La igualdad es una inferencia que se deriva de la observación viciada de lo real: si los individuos "a,b,c...x" tienen dos piernas, dos brazos, dos ojos, dos orejas, etc..., puedo concluir que reúnen características comunes que los hacen pertenecer a una clase, y puedo entonces darle un nombre a esa clase para determinar su identidad, aquello que la diferencia de otras clases de individuos. Pero ocurre que en toda generalización —ésta que ahora mismo os escribo también lo es, luego sirve para contradecirse a sí misma...— omitimos lo diferente para resaltar aquello que permite clasificar: el concepto no es sino una conclusión, la meta donde la razón alcanza la seguridad de la tierra firme, la playa donde descansar tras el ajetreo de la larga travesía por el océano de las cosas inclasificadas y carentes de sentido. Acostumbrados a conceptualizar, no dudamos en cobijar bajo una misma palabra fenómenos y circunstancias que nos parecen similares. Pero que no lo son en absoluto.

Rescatar del lodazal de la generalización ese instante único de certeza, en el que las cosas vuelvan a ser sin más, es una tarea que requiere tiempo y esfuerzo. Y más. Requeriría dejar aparte nuestro aparato conceptual, en cuya formulación cobra especial importancia la pregunta acerca de la identidad. ¿Y no es acaso la identidad un invento, una entelequia, una falsa moneda que nos sirve para intercambiar información como quien intercambia productos en el mercado de las ideas? Porque no sólo nos engaña su uso; más aún: su uso es fruto del engaño. ¿Cómo podemos advertir la identidad allí donde se resuelve la diferencia? ¿Por qué la sugerencia de que compartimos casi la misma información genética con la mosca nos sorprende más que las evidentes diferencias que nos separan de ella? Igual cabe decir entre nosotros: reconocer la imposible reducción a la similitud de cada individuo, reconocer que cada uno de nosotros es único, realmente único, es el paso previo necesario para comprender algo de lo que nos sucede.

Os dejo apuntadas algunas ideas para suscitar debates abiertos e inacabados, por cuanto la igualdad es un concepto poliédrico, que resbala de un lugar a otro —de la economía a la política, de la educación a la filosofía, del derecho a la ética— sin posibilidad de retener un significado unívoco:

1. Para el mercado, la igualdad es despersonalizante, porque necesita tratar a todos los individuos como consumidores, espectadores, usuarios, clientes. La publicidad nos iguala a todos por el extremo del que cuelga el anzuelo.

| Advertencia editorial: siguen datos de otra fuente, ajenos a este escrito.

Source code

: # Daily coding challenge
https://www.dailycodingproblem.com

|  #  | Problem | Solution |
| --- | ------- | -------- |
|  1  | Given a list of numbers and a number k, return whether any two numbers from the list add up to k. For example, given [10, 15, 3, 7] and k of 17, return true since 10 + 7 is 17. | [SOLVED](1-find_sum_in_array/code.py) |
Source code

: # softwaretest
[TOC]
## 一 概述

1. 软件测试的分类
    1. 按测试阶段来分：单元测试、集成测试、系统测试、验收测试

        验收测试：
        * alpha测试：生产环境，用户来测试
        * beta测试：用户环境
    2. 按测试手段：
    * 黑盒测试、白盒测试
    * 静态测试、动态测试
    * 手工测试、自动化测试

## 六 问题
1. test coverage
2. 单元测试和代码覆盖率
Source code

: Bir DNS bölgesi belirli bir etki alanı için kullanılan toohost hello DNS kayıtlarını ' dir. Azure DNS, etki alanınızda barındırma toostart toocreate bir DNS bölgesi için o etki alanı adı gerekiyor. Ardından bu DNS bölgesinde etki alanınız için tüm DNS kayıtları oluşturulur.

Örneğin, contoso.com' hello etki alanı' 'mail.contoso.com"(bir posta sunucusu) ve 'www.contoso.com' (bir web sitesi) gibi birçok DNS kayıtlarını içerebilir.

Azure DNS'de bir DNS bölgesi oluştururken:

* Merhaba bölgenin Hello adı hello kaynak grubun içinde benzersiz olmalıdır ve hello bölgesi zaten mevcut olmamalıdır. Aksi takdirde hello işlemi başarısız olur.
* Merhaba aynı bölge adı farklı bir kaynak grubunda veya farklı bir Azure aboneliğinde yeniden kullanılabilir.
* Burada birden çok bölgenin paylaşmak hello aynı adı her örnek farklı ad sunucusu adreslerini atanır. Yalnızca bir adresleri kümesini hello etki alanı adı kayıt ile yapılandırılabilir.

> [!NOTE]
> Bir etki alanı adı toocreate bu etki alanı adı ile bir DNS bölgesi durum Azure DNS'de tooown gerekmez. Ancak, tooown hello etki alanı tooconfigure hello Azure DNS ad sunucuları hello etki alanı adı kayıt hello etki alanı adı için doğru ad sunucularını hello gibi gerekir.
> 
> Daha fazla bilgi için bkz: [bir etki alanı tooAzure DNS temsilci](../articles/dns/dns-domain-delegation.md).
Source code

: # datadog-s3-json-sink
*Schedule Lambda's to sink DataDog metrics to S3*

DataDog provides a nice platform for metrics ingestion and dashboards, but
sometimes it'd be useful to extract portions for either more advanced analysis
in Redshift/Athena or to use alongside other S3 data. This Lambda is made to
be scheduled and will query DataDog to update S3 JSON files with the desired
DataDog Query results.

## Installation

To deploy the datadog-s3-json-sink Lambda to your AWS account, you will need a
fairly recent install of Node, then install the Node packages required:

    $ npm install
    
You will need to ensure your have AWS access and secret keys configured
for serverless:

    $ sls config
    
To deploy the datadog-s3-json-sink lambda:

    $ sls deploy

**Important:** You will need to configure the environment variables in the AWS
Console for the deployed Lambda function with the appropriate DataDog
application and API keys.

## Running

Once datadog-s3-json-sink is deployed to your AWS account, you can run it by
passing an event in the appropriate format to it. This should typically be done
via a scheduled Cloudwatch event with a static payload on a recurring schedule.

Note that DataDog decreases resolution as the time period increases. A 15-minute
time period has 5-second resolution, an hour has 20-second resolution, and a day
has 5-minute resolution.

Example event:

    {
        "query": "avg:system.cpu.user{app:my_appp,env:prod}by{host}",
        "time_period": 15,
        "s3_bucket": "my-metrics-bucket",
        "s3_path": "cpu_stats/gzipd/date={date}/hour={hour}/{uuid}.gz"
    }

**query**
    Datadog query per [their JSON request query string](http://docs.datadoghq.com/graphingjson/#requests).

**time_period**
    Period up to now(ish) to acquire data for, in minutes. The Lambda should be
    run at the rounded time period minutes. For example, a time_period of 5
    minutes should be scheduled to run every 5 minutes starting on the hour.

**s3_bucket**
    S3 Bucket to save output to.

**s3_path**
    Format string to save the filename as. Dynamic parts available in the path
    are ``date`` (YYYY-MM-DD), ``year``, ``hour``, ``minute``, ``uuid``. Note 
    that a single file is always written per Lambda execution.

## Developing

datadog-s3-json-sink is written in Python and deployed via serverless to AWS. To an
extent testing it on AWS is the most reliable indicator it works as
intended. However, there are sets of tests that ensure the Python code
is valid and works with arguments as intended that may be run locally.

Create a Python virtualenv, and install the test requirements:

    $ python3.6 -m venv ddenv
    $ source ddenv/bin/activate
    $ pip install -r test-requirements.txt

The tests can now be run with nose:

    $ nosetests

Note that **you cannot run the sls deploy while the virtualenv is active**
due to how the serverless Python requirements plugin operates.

2. El tratamiento homogéneo e igualador del individuo le invita a esconderse detrás de la máscara que le proporciona el grupo social al que pertenece (el barrio, el equipo de fútbol, la pandilla, la empresa donde trabaja, etc.) para ejercer en su seno el papel social asignado, sin formularse preguntas incómodas y difíciles de resolver.

3. Para la ley democrática, la igualdad debe partir del reforzamiento de la personalidad de cada individuo, no de su igualación masificadora. Cada persona es única, y cada uno de nosotros marca la diferencia con el de al lado. ¿Cómo educar en la diferencia? La pedagogía, más que una ciencia, se me antoja una ardua tarea.

4. La formulación jurídica del principio de igualdad más extendida hoy en día es la que propone tratar desigualmente las situaciones desiguales, y viene a decirnos que la ley no puede tratar igual al que duerme diariamente en la calle y al que camina diariamente sobre moquetas. ¿Pero hacia dónde se decanta el derecho? ¿No es acaso cierto que los delitos llamados de guante blanco —esto es: ¡aquellos cuyos autores no se manchan las manos!— acaban diluyéndose en el despacho de los mejores y más caros abogados del país, mientras que el delincuente de poca monta —¿debería ser llamado de guante negro?— cambia la calle por la trena?

Vuelvo al principio: ¿Es la igualdad una quimera? La mutua identificación en la diferencia nos lleva a una contradicción aparentemente insuperable. ¿Somos o no somos iguales? Más que una respuesta, me conformo con constatar que la desigualdad es un hecho. Y sólo entonces comprenderé que la única manera de abordar ese hecho es dando respuestas concretas a situaciones concretas, no tratando de establecer leyes generales, principios inmutables o axiomas.